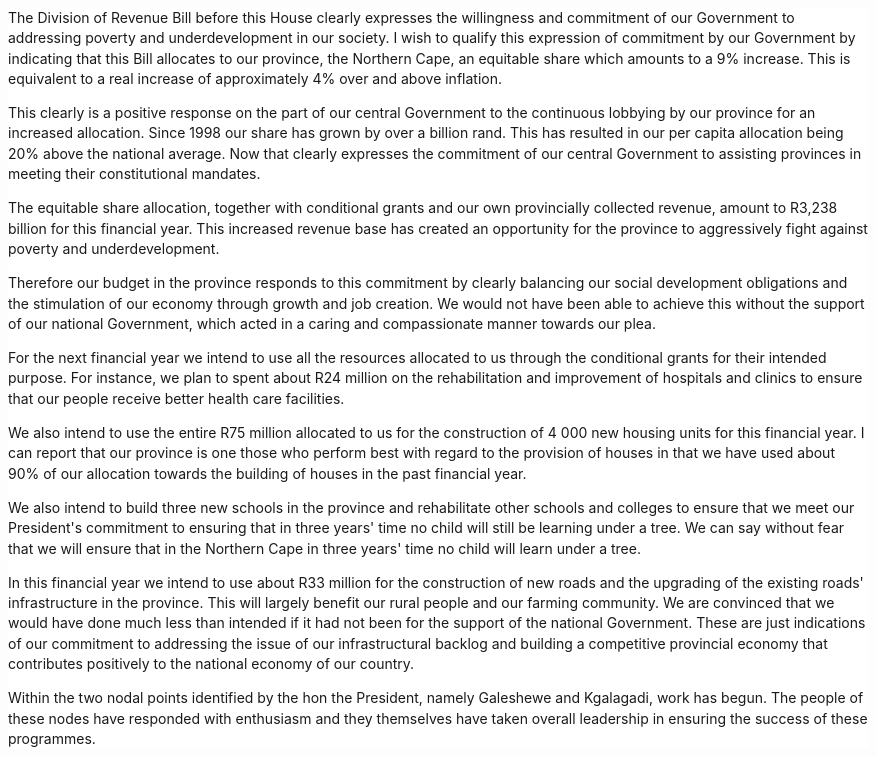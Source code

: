 The Division of  Revenue  Bill  before  this  House  clearly  expresses  the
willingness and commitment of  our  Government  to  addressing  poverty  and
underdevelopment in our society.  I  wish  to  qualify  this  expression  of
commitment by our Government by indicating that this Bill allocates  to  our
province, the Northern Cape, an  equitable  share  which  amounts  to  a  9%
increase. This is equivalent to a real increase  of  approximately  4%  over
and above inflation.

This clearly is a positive response on the part of  our  central  Government
to the continuous lobbying by our  province  for  an  increased  allocation.
Since 1998 our share has grown by over a billion rand. This has resulted  in
our per capita allocation being 20% above the  national  average.  Now  that
clearly expresses the commitment of  our  central  Government  to  assisting
provinces in meeting their constitutional mandates.

The equitable share allocation, together with  conditional  grants  and  our
own provincially collected  revenue,  amount  to  R3,238  billion  for  this
financial year. This increased revenue base has created an  opportunity  for
the province to aggressively fight against poverty and underdevelopment.

Therefore our budget in the province responds to this commitment by  clearly
balancing our social development obligations  and  the  stimulation  of  our
economy through growth and job creation. We would  not  have  been  able  to
achieve this without the support of our national Government, which acted  in
a caring and compassionate manner towards our plea.

For the next financial year we intend to use all the resources allocated  to
us through the conditional grants for their intended purpose. For  instance,
we plan to spent about R24 million on the rehabilitation and improvement  of
hospitals and clinics to ensure that our people receive better  health  care
facilities.

We also intend to use the  entire  R75  million  allocated  to  us  for  the
construction of 4 000 new housing units  for  this  financial  year.  I  can
report that our province is one those who perform best with  regard  to  the
provision of houses in that  we  have  used  about  90%  of  our  allocation
towards the building of houses in the past financial year.

We also intend to build three new schools in the province  and  rehabilitate
other  schools  and  colleges  to  ensure  that  we  meet  our   President's
commitment to ensuring that in three years' time  no  child  will  still  be
learning under a tree. We can say without fear that we will ensure  that  in
the Northern Cape in three years' time no child will learn under a tree.

In this  financial  year  we  intend  to  use  about  R33  million  for  the
construction  of  new  roads  and  the  upgrading  of  the  existing  roads'
infrastructure in the province. This will largely benefit our  rural  people
and our farming community. We are convinced that we  would  have  done  much
less than intended if it had not  been  for  the  support  of  the  national
Government. These are just indications of our commitment to  addressing  the
issue of our infrastructural backlog and building a  competitive  provincial
economy that contributes positively to the national economy of our  country.


Within the two nodal points identified by  the  hon  the  President,  namely
Galeshewe and Kgalagadi, work has begun. The  people  of  these  nodes  have
responded with enthusiasm and they themselves have taken overall  leadership
in ensuring the success of these programmes.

- - - -

## Directions for this task
In the listing above, find the line with "commitment to ensuring" and the line with "the Northern Cape in", then reproduce both and every line between them exactly.

## Output of the exercise
commitment to ensuring that in three years' time  no  child  will  still  be
learning under a tree. We can say without fear that we will ensure  that  in
the Northern Cape in three years' time no child will learn under a tree.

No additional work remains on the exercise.